Мэгги вскочила с кровати и побежала к окну своей гостиной, чтобы взглянуть на сад, еще мокрый от утренней росы. Даниэль разгневанно прыгал возле того места, где должна была стоять черная тура, готовая к завершающему ходу. Вместо нее на этом месте в дерне зияла дыра. Тура исчезла, ее корни были вырваны, а шахматная игра потеряла всякий смысл.
Был большой шум. В то лето Марк вел себя невыносимо, постоянно издевался над Даниэлем, выдумывая всякие шутки. Однако, когда садовник обвинил его, Марк просто рассмеялся ему в лицо. Садовник так разозлился, что только великодушный поступок Джастина спас Марка от гнева Даниэля. Джастин спокойно взял вину на себя, сказав, что он выкопал фигуру. Это вовсе не Марк, как он сказал. Он сделал это на пари и очень сожалеет. Он не ожидал такой реакции. Он купит сам новое дерево, и Даниэль сможет вырастить его должным образом.
Мэгги сказала мне, что она не поверила ни слову "признания" Джастина, так же, как и Даниэль. Садовник не мог сердиться на Джастина по-настоящему, поэтому Марк был спасен. Однако потребовалось много лет кропотливого труда, прежде чем новое дерево приобрело ту форму, которая удовлетворила Даниэля. Благодаря его мастерству и терпению зубчатая башня снова возвышалась на обычном месте.

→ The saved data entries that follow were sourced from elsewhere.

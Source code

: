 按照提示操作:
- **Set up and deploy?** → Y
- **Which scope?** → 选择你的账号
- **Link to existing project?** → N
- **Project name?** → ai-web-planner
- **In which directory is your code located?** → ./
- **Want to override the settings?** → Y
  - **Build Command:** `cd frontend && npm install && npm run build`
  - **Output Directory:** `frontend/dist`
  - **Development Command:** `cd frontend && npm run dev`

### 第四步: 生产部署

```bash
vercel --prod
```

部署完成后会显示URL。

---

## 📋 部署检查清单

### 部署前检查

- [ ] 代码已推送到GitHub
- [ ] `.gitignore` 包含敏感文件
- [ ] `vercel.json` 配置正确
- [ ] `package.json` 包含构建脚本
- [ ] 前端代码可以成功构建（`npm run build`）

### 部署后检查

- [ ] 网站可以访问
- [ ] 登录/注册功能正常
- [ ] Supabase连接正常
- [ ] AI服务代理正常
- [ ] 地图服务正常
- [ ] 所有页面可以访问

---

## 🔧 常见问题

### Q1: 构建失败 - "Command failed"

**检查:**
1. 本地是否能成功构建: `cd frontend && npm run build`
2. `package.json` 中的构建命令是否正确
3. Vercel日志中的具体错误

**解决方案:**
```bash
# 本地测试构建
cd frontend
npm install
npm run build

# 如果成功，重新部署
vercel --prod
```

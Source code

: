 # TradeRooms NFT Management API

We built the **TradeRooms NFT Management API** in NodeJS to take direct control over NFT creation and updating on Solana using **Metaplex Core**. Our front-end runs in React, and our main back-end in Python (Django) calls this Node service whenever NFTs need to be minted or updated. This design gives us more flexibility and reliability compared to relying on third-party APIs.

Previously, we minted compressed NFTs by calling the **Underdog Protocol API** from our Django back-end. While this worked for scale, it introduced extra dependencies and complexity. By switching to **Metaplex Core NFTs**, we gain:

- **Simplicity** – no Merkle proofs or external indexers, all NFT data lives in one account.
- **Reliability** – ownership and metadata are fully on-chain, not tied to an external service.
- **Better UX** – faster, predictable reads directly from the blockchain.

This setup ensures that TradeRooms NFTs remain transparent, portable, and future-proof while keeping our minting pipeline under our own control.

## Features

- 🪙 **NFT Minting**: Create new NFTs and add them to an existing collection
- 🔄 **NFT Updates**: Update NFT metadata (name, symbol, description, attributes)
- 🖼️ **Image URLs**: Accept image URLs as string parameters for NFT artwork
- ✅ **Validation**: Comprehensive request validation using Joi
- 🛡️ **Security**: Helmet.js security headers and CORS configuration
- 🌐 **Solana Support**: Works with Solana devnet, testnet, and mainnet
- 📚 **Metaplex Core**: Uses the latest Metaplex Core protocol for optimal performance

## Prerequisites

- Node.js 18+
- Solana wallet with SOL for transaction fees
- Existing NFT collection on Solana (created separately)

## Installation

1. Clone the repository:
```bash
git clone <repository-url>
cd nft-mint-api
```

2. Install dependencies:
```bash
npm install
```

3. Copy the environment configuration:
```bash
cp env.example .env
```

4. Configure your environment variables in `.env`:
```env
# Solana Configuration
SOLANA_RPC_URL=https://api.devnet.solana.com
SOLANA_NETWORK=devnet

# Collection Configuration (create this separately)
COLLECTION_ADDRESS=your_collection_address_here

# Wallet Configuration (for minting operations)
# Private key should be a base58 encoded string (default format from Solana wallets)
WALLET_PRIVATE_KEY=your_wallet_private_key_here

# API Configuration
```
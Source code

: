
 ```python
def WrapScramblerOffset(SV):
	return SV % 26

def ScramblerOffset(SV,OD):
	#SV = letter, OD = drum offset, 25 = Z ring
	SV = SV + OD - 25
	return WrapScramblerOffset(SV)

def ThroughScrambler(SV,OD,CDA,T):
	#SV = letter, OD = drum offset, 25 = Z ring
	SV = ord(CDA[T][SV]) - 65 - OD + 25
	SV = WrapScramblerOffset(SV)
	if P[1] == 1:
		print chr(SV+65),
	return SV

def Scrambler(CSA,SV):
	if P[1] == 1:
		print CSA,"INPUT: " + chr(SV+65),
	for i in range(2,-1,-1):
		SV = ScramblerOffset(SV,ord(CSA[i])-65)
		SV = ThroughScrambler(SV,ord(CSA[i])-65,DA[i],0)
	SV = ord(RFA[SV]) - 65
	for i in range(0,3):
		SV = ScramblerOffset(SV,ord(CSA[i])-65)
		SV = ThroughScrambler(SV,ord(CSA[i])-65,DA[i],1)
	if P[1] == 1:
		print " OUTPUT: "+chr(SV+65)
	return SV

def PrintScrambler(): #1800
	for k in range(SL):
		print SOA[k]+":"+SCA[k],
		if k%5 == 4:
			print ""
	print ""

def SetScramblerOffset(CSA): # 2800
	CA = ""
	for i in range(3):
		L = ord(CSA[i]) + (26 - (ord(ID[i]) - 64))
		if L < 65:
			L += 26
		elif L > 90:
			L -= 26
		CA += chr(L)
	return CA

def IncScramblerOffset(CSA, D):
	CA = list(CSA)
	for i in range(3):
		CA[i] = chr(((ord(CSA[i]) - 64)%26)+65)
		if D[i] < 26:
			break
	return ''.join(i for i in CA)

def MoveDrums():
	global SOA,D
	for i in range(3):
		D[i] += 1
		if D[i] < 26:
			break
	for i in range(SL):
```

И теперь, когда я смотрела на сад из окна, мне показалось, что черная башня стоит как-то по-особому уверенная в своем триумфе, напоминая охотника, готового произвести смертельный выстрел, а старик, который так долго ухаживал за ней и подстригал ее, был мертв. Я подумала, вряд ли найдется кто-нибудь еще, кто с таким умением, любовью и бесконечным терпением будет заниматься этим садом.
- Это ход туры, - предупредил он меня вчера. Я должна была помнить, как сказал старина Даниэль, что следующий ход будет ходом туры и что королю надо быть поосторожнее.
Однажды тура сдвинулась с места, и именно Марк сдвинул ее. Не было ли это тем самым, на что намекал Даниэль? Не содержало ли его иносказание намек на то, что надо опасаться Марка и что белый король, то есть Джастин, должен быть осторожным? Возможно, он хотел, чтобы я сразу пошла к Джастину с этим посланием, но, когда я пыталась передать Джастину слова старика, тот только пренебрежительно повел плечами. Теперь старина Даниэль был мертв, а я не могла до конца поверить, что его смерть была результатом несчастного случая. Что-то еще было среди руин. Возможно, снимок, который я сделала, зафиксировал скрытую истину, которую я могла бы узнать.
Я пристально смотрела на тисовые темные фигурки, как будто они могли мне что-то рассказать, рассматривала, как искусно были подстрижены деревья то в виде лошадиной головы, то башни, и всегда мой взгляд снова и снова останавливался на той самой черной туре, которая в действительности была не черной, а темно-зеленой, даже при ярком солнечном свете или при луне.